§ EXERCISE DESCRIPTION:
From the data below, copy exactly the lines that lie between the one holding "Bốn ứng viên" and the one holding "đạt $0.2621 \pm 0.0353$.", including both, and nothing more.

[Stored data entries]
= Beginning of Section =
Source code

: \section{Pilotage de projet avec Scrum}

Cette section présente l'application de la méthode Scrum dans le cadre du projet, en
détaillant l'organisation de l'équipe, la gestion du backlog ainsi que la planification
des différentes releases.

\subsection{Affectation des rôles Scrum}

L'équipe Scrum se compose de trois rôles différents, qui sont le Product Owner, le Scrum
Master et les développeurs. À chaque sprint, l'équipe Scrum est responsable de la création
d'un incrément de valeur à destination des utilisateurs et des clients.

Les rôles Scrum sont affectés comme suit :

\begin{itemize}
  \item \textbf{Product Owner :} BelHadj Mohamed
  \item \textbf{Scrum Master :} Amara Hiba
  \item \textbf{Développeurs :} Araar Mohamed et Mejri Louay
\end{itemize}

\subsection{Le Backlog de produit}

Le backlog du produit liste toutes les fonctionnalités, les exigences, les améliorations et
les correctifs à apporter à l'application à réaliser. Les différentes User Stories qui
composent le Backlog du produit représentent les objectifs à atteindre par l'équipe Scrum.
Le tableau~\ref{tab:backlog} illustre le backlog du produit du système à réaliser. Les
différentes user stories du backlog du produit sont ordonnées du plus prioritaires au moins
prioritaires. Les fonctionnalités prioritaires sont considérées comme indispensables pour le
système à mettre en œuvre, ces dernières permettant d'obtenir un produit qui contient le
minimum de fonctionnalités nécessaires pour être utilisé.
= End of Section =
= Beginning of Section =
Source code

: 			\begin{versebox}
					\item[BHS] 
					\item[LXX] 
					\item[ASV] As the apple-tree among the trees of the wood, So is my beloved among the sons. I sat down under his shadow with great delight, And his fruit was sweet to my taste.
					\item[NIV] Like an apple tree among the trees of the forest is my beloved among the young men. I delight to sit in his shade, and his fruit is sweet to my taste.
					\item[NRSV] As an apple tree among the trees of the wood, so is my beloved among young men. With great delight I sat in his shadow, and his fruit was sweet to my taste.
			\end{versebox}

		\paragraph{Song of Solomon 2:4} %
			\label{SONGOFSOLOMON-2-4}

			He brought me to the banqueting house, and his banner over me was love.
= End of Section =
= Beginning of Section =
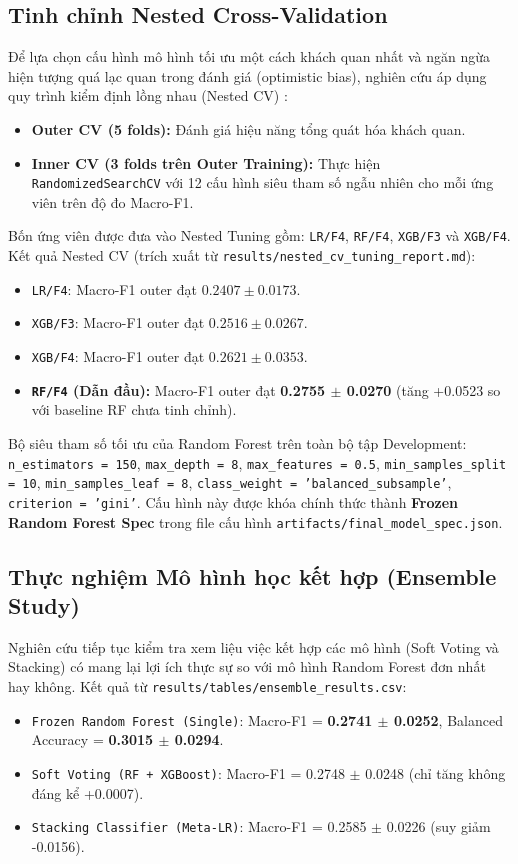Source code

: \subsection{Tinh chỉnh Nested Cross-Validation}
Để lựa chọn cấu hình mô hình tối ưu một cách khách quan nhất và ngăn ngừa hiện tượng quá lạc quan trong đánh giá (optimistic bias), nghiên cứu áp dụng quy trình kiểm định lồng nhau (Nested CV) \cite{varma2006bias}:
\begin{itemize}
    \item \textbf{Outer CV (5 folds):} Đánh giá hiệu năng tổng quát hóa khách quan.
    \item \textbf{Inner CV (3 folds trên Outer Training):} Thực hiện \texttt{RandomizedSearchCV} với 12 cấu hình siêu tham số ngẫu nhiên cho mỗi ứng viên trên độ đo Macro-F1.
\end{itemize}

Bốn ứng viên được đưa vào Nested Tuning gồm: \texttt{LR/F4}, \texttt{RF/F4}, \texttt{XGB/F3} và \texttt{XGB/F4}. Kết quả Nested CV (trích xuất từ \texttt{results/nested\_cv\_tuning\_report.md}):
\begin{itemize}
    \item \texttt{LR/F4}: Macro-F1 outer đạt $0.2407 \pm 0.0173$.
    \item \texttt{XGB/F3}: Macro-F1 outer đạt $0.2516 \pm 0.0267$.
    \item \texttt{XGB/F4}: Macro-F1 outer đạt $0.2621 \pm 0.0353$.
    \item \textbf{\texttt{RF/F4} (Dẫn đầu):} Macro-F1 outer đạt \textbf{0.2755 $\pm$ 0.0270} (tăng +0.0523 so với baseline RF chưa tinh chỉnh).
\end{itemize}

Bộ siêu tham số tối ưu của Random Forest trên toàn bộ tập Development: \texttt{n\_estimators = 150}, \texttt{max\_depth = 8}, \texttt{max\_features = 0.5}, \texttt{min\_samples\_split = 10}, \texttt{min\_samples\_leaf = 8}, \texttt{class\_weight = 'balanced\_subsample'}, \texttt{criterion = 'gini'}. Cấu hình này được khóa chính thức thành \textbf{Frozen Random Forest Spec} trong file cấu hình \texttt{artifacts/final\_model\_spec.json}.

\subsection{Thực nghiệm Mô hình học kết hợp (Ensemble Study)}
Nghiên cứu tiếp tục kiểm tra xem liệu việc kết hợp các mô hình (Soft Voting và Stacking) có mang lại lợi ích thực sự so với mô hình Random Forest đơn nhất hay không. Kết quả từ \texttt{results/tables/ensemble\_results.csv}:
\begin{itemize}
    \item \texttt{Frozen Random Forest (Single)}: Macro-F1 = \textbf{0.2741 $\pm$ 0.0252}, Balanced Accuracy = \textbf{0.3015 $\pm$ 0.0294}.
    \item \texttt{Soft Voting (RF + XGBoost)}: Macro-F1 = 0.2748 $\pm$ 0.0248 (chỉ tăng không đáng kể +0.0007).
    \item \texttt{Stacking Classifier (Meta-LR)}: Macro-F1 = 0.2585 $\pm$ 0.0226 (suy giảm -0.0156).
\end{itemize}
= End of Section =
§ COMPLETED TASK:
Bốn ứng viên được đưa vào Nested Tuning gồm: \texttt{LR/F4}, \texttt{RF/F4}, \texttt{XGB/F3} và \texttt{XGB/F4}. Kết quả Nested CV (trích xuất từ \texttt{results/nested\_cv\_tuning\_report.md}):
\begin{itemize}
    \item \texttt{LR/F4}: Macro-F1 outer đạt $0.2407 \pm 0.0173$.
    \item \texttt{XGB/F3}: Macro-F1 outer đạt $0.2516 \pm 0.0267$.
    \item \texttt{XGB/F4}: Macro-F1 outer đạt $0.2621 \pm 0.0353$.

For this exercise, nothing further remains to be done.